Ramon’s mouth tightened at her insistence on carrying on with the conversation when he had made it clear that he wanted to drop it. ‘As I have explained, it is my duty to ensure the continuation of the Velaquez line,’ he said curtly. ‘When my father dies I will return to Spain to live at the historic family home, the Castillo del Toro, and it is important that I have a son who will one day take my place.’
‘You live in a castle!’ Maybe this was all part of some horrible nightmare, Lauren thought desperately, and soon she would wake up and find that Ramon had not turned into an icy stranger who inhabited the rarefied world of the Spanish nobility which an ordinary English lawyer from Swindon could never belong to.

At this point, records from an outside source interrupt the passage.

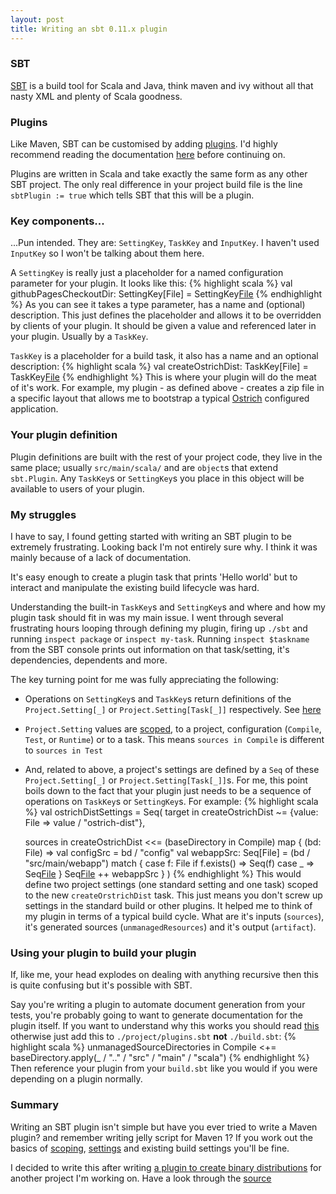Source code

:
```yaml
---
layout: post
title: Writing an sbt 0.11.x plugin
---
```


### SBT
[SBT](https://github.com/harrah/xsbt/wiki) is a build tool for Scala and Java, think maven and ivy without all that nasty XML and plenty of Scala goodness.

### Plugins
Like Maven, SBT can be customised by adding [plugins](https://github.com/harrah/xsbt/wiki/Plugins). I'd highly recommend reading the documentation [here](https://github.com/harrah/xsbt/wiki/Plugins) before continuing on.

Plugins are written in Scala and take exactly the same form as any other SBT project. The only real difference in your project build file is the line `sbtPlugin := true` which tells SBT that this will be a plugin.

### Key components...
...Pun intended.
They are: `SettingKey`, `TaskKey` and `InputKey`. I haven't used `InputKey` so I won't be talking about them here. 

A `SettingKey` is really just a placeholder for a named configuration parameter for your plugin. It looks like this:
{% highlight scala %}
val githubPagesCheckoutDir: SettingKey[File] = SettingKey[File]("gh-pages-dir",
		"The location of checkout out gh-pages to use for deploying to")
{% endhighlight %}
As you can see it takes a type parameter, has a name and (optional) description. This just defines the placeholder and allows it to be overridden by clients of your plugin. It should be given a value and referenced later in your plugin. Usually by a `TaskKey`.

`TaskKey` is a placeholder for a build task, it also has a name and an optional description:
{% highlight scala %}
val createOstrichDist: TaskKey[File] = TaskKey[File]("create-ostrich-dist",
   	"Create an Ostrich compatable distribution zip")
{% endhighlight %}
This is where your plugin will do the meat of it's work. For example, my plugin - as defined above - creates a zip file in a specific layout that allows me to bootstrap a typical [Ostrich](https://github.com/twitter/ostrich) configured application.

### Your plugin definition
Plugin definitions are built with the rest of your project code, they live in the same place; usually `src/main/scala/` and are `object`s that extend `sbt.Plugin`. Any `TaskKey`s or `SettingKey`s you place in this object will be available to users of your plugin.

### My struggles
I have to say, I found getting started with writing an SBT plugin to be extremely frustrating. Looking back I'm not entirely sure why. I think it was mainly because of a lack of documentation. 

It's easy enough to create a plugin task that prints 'Hello world' but to interact and manipulate the existing build lifecycle was hard.

Understanding the built-in `TaskKey`s and `SettingKey`s and where and how my plugin task should fit in was my main issue. I went through several frustrating hours looping through defining my plugin, firing up `./sbt` and running `inspect package` or `inspect my-task`. Running `inspect $taskname` from the SBT console prints out information on that task/setting, it's dependencies, dependents and more.

The key turning point for me was fully appreciating the following:
- Operations on `SettingKey`s and `TaskKey`s return definitions of the `Project.Setting[_]` or `Project.Setting[Task[_]]` respectively. See [here](https://github.com/harrah/xsbt/wiki/Getting-Started-More-About-Settings)
- `Project.Setting` values are [scoped](https://github.com/harrah/xsbt/wiki/Getting-Started-Scopes), to a project, configuration (`Compile`, `Test`, or `Runtime`) or to a task. This means `sources in Compile` is different to `sources in Test`
- And, related to above, a project's settings are defined by a `Seq` of these `Project.Setting[_]` or `Project.Setting[Task[_]]`s. For me, this point boils down to the fact that your plugin just needs to be a sequence of operations on `TaskKey`s or `SettingKey`s. For example:
{% highlight scala %}
val ostrichDistSettings = Seq(
    target in createOstrichDist ~= {value: File => value / "ostrich-dist"},

    sources in createOstrichDist <<= (baseDirectory in Compile) map {
      (bd: File) =>
        val configSrc = bd / "config"
        val webappSrc: Seq[File] = (bd / "src/main/webapp") match {
          case f: File if f.exists() => Seq(f)
          case _ => Seq[File]()
        }
        Seq[File](configSrc) ++ webappSrc
    }
)
{% endhighlight %}
This would define two project settings (one standard setting and one task) scoped to the new `createOrstrichDist` task. This just means you don't screw up settings in the standard build or other plugins. It helped me to think of my plugin in terms of a typical build cycle. What are it's inputs (`sources`), it's generated sources (`unmanagedResources`) and it's output (`artifact`).

### Using your plugin to build your plugin
If, like me, your head explodes on dealing with anything recursive then this is quite confusing but it's possible with SBT.

Say you're writing a plugin to automate document generation from your tests, you're probably going to want to generate documentation for the plugin itself. If you want to understand why this works you should read [this](https://github.com/harrah/xsbt/wiki/Getting-Started-Full-Def) otherwise just add this to `./project/plugins.sbt` __not__ `./build.sbt`:
{% highlight scala %}
unmanagedSourceDirectories in Compile <+= baseDirectory.apply(_ / ".." / "src" / "main" / "scala")
{% endhighlight %}
Then reference your plugin from your `build.sbt` like you would if you were depending on a plugin normally.

### Summary
Writing an SBT plugin isn't simple but have you ever tried to write a Maven plugin? and remember writing jelly script for Maven 1? If you work out the basics of [scoping](https://github.com/harrah/xsbt/wiki/Getting-Started-Scopes), [settings](https://github.com/harrah/xsbt/wiki/Getting-Started-More-About-Settings) and existing build settings you'll be fine.

I decided to write this after writing [a plugin to create binary distributions](https://github.com/oxlade39/ostrich-dist-plugin) for another project I'm working on. Have a look through the [source](https://github.com/oxlade39/ostrich-dist-plugin)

Duty was such a cold word, she thought with a shiver. Ramon did not sound as though he planned to have a child because he wanted to be a father, but because it was necessary for him to produce an heir. But would he want the baby she was carrying? Would he demand that she marry him so that his half-English child would be his legal heir? Or—and this seemed more likely—would he offer her money? Maybe buy somewhere for her and the baby to live and pay his illegitimate child the occasional duty visit, retaining his freedom to marry a woman suitable to be his duquesa, who could give him a child with noble Spanish blood running through its veins?
A primitive maternal instinct to protect her child swept through Lauren. She stared at Ramon and saw him for what he really was—a ruthless billionaire businessman. It struck her then that she had never known him at all. He had acted the role of charming lover, but he had never allowed her to see the real man, the son of a duque, whose home was a castle. And in that moment she decided that she must keep her baby a secret from him. Ramon needed an heir to continue the Velaquez name, but her baby deserved a father who would love it unconditionally. It would be better for her child to have no father at all than one who did not love it, and would perhaps make him or her feel inadequate and not worthy of the Velaquez name.
Never the most patient of men, Ramon had suddenly had enough of being grilled by Lauren. ‘Is there any point to this conversation?’ he demanded explosively.
She hesitated, sure that the painful thudding of her heart could not be good for the baby. ‘I think there is,’ she said sombrely. ‘I felt it was time to establish what kind of relationship we have, and it’s clear that we view things very differently. I am not your mistress,’ she insisted fiercely, when he lifted his brows sardonically.